> **Brief**: From the first line to the last, copy the material exactly and leave the pictures out.

> **Records for this task**:
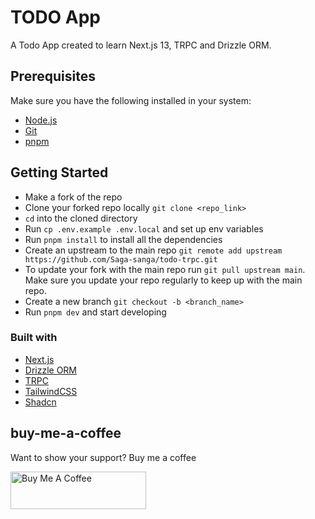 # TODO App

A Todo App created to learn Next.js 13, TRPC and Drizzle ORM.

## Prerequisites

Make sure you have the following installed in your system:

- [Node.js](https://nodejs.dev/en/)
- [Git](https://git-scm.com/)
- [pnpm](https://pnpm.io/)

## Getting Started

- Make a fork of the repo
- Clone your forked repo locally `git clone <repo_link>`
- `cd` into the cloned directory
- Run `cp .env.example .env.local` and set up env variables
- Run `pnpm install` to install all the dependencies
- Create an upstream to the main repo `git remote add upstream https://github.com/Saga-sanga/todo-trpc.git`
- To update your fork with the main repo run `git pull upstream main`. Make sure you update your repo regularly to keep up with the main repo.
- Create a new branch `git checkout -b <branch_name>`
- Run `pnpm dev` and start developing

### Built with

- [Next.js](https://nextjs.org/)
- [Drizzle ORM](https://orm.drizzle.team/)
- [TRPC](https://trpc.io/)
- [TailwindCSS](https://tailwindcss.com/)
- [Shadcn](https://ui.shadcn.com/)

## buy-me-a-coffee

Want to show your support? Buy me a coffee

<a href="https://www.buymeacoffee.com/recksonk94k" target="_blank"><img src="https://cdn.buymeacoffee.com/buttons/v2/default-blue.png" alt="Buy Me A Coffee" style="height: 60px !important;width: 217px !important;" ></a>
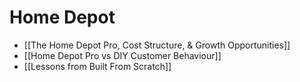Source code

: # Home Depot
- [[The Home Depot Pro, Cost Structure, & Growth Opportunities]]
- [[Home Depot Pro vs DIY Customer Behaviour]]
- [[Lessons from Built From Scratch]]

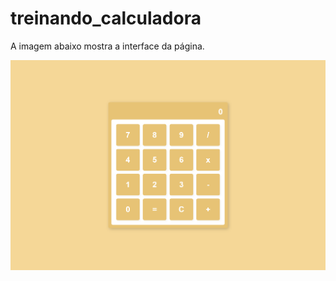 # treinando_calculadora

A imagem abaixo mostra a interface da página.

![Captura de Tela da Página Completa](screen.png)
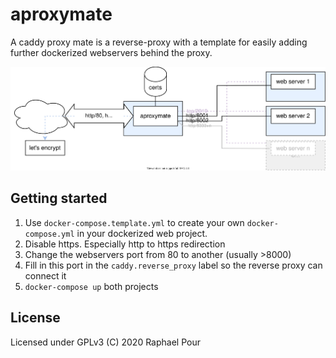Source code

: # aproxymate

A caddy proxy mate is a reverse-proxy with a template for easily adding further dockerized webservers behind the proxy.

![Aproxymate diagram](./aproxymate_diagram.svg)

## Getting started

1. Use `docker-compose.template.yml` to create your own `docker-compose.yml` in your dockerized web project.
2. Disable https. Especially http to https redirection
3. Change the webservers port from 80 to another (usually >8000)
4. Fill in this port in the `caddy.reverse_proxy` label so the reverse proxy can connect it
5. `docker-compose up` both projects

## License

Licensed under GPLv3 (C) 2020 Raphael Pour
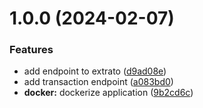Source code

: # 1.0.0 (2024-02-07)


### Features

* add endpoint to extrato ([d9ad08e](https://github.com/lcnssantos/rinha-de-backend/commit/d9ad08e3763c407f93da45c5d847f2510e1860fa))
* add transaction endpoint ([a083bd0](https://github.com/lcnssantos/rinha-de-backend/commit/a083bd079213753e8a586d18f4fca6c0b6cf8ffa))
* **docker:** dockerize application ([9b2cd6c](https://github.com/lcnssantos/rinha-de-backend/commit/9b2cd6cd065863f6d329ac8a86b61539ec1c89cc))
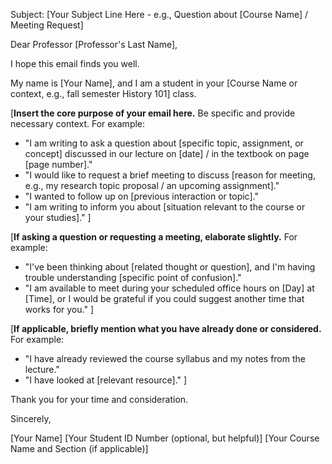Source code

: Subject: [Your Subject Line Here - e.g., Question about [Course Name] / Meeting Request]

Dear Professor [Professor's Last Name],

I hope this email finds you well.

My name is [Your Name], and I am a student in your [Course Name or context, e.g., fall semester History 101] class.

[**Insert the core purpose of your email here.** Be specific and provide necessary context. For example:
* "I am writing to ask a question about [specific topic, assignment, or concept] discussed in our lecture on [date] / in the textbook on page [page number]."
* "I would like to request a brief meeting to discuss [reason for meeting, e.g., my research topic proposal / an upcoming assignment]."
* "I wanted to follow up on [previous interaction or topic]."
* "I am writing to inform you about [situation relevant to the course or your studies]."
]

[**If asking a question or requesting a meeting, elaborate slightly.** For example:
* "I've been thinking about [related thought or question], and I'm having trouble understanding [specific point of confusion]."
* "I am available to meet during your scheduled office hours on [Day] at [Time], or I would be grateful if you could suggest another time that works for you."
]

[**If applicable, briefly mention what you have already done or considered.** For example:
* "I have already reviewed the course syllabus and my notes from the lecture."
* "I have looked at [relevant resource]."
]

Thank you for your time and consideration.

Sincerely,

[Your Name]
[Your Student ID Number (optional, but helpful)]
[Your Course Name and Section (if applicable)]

> **Written reply**:
 # TODO App

A Todo App created to learn Next.js 13, TRPC and Drizzle ORM.

## Prerequisites

Make sure you have the following installed in your system:

- [Node.js](https://nodejs.dev/en/)
- [Git](https://git-scm.com/)
- [pnpm](https://pnpm.io/)

## Getting Started

- Make a fork of the repo
- Clone your forked repo locally `git clone <repo_link>`
- `cd` into the cloned directory
- Run `cp .env.example .env.local` and set up env variables
- Run `pnpm install` to install all the dependencies
- Create an upstream to the main repo `git remote add upstream https://github.com/Saga-sanga/todo-trpc.git`
- To update your fork with the main repo run `git pull upstream main`. Make sure you update your repo regularly to keep up with the main repo.
- Create a new branch `git checkout -b <branch_name>`
- Run `pnpm dev` and start developing

### Built with

- [Next.js](https://nextjs.org/)
- [Drizzle ORM](https://orm.drizzle.team/)
- [TRPC](https://trpc.io/)
- [TailwindCSS](https://tailwindcss.com/)
- [Shadcn](https://ui.shadcn.com/)

## buy-me-a-coffee

Want to show your support? Buy me a coffee

<a href="https://www.buymeacoffee.com/recksonk94k" target="_blank"><img src="https://cdn.buymeacoffee.com/buttons/v2/default-blue.png" alt="Buy Me A Coffee" style="height: 60px !important;width: 217px !important;" ></a>
Source code

: # Home Depot
- [[The Home Depot Pro, Cost Structure, & Growth Opportunities]]
- [[Home Depot Pro vs DIY Customer Behaviour]]
- [[Lessons from Built From Scratch]]

 # treinando_calculadora

A imagem abaixo mostra a interface da página.

![Captura de Tela da Página Completa](screen.png)
Source code

: # aproxymate

A caddy proxy mate is a reverse-proxy with a template for easily adding further dockerized webservers behind the proxy.

![Aproxymate diagram](./aproxymate_diagram.svg)

## Getting started

1. Use `docker-compose.template.yml` to create your own `docker-compose.yml` in your dockerized web project.
2. Disable https. Especially http to https redirection
3. Change the webservers port from 80 to another (usually >8000)
4. Fill in this port in the `caddy.reverse_proxy` label so the reverse proxy can connect it
5. `docker-compose up` both projects

## License

Licensed under GPLv3 (C) 2020 Raphael Pour
Source code

: # 1.0.0 (2024-02-07)


### Features

* add endpoint to extrato ([d9ad08e](https://github.com/lcnssantos/rinha-de-backend/commit/d9ad08e3763c407f93da45c5d847f2510e1860fa))
* add transaction endpoint ([a083bd0](https://github.com/lcnssantos/rinha-de-backend/commit/a083bd079213753e8a586d18f4fca6c0b6cf8ffa))
* **docker:** dockerize application ([9b2cd6c](https://github.com/lcnssantos/rinha-de-backend/commit/9b2cd6cd065863f6d329ac8a86b61539ec1c89cc))
Source code

: Subject: [Your Subject Line Here - e.g., Question about [Course Name] / Meeting Request]

Dear Professor [Professor's Last Name],

I hope this email finds you well.

My name is [Your Name], and I am a student in your [Course Name or context, e.g., fall semester History 101] class.

[**Insert the core purpose of your email here.** Be specific and provide necessary context. For example:
* "I am writing to ask a question about [specific topic, assignment, or concept] discussed in our lecture on [date] / in the textbook on page [page number]."
* "I would like to request a brief meeting to discuss [reason for meeting, e.g., my research topic proposal / an upcoming assignment]."
* "I wanted to follow up on [previous interaction or topic]."
* "I am writing to inform you about [situation relevant to the course or your studies]."
]

[**If asking a question or requesting a meeting, elaborate slightly.** For example:
* "I've been thinking about [related thought or question], and I'm having trouble understanding [specific point of confusion]."
* "I am available to meet during your scheduled office hours on [Day] at [Time], or I would be grateful if you could suggest another time that works for you."
]

[**If applicable, briefly mention what you have already done or considered.** For example:
* "I have already reviewed the course syllabus and my notes from the lecture."
* "I have looked at [relevant resource]."
]

Thank you for your time and consideration.

Sincerely,

[Your Name]
[Your Student ID Number (optional, but helpful)]
[Your Course Name and Section (if applicable)]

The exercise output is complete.